- What the exercise asks
Below are entries; copy exactly the lines from the one with "for future work." through the one with "The formalization of a", both included, and leave out the rest.

Stored records:
┌──

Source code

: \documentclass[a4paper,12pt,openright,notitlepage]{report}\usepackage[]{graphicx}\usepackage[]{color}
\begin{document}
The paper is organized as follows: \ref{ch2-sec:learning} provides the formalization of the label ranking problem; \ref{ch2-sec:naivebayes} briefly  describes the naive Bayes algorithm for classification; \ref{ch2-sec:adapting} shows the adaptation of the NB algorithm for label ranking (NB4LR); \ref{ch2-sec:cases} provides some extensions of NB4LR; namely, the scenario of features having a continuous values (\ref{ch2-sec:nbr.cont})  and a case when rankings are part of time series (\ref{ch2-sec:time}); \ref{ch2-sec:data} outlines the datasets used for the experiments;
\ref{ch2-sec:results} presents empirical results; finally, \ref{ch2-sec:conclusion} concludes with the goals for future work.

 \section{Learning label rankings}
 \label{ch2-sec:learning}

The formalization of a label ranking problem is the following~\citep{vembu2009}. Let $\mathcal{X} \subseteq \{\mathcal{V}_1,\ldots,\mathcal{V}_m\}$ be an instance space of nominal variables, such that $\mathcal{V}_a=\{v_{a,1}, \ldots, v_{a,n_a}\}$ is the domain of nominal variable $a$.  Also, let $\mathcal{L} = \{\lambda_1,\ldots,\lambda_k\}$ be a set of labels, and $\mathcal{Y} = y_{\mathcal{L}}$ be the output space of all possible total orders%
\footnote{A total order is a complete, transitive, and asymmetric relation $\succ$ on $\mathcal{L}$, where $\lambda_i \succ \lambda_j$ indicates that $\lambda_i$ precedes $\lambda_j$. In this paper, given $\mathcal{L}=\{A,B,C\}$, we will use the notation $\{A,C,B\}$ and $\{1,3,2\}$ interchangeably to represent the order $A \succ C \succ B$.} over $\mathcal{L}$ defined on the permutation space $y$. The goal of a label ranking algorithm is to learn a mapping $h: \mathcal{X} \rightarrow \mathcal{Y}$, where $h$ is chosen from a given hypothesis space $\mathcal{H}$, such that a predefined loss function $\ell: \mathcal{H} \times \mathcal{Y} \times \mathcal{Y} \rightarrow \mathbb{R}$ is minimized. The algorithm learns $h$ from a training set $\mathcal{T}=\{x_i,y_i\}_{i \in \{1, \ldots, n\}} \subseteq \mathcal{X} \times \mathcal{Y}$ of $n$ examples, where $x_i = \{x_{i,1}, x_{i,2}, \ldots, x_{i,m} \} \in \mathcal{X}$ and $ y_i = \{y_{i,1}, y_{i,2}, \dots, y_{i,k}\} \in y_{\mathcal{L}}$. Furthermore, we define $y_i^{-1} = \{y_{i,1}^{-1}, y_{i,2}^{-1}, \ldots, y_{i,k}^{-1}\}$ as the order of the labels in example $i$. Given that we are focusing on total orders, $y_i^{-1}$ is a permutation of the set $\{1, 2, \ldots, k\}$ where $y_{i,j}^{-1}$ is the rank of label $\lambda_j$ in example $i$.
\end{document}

└──

- Completed task
\ref{ch2-sec:results} presents empirical results; finally, \ref{ch2-sec:conclusion} concludes with the goals for future work.

 \section{Learning label rankings}
 \label{ch2-sec:learning}

The formalization of a label ranking problem is the following~\citep{vembu2009}. Let $\mathcal{X} \subseteq \{\mathcal{V}_1,\ldots,\mathcal{V}_m\}$ be an instance space of nominal variables, such that $\mathcal{V}_a=\{v_{a,1}, \ldots, v_{a,n_a}\}$ is the domain of nominal variable $a$.  Also, let $\mathcal{L} = \{\lambda_1,\ldots,\lambda_k\}$ be a set of labels, and $\mathcal{Y} = y_{\mathcal{L}}$ be the output space of all possible total orders%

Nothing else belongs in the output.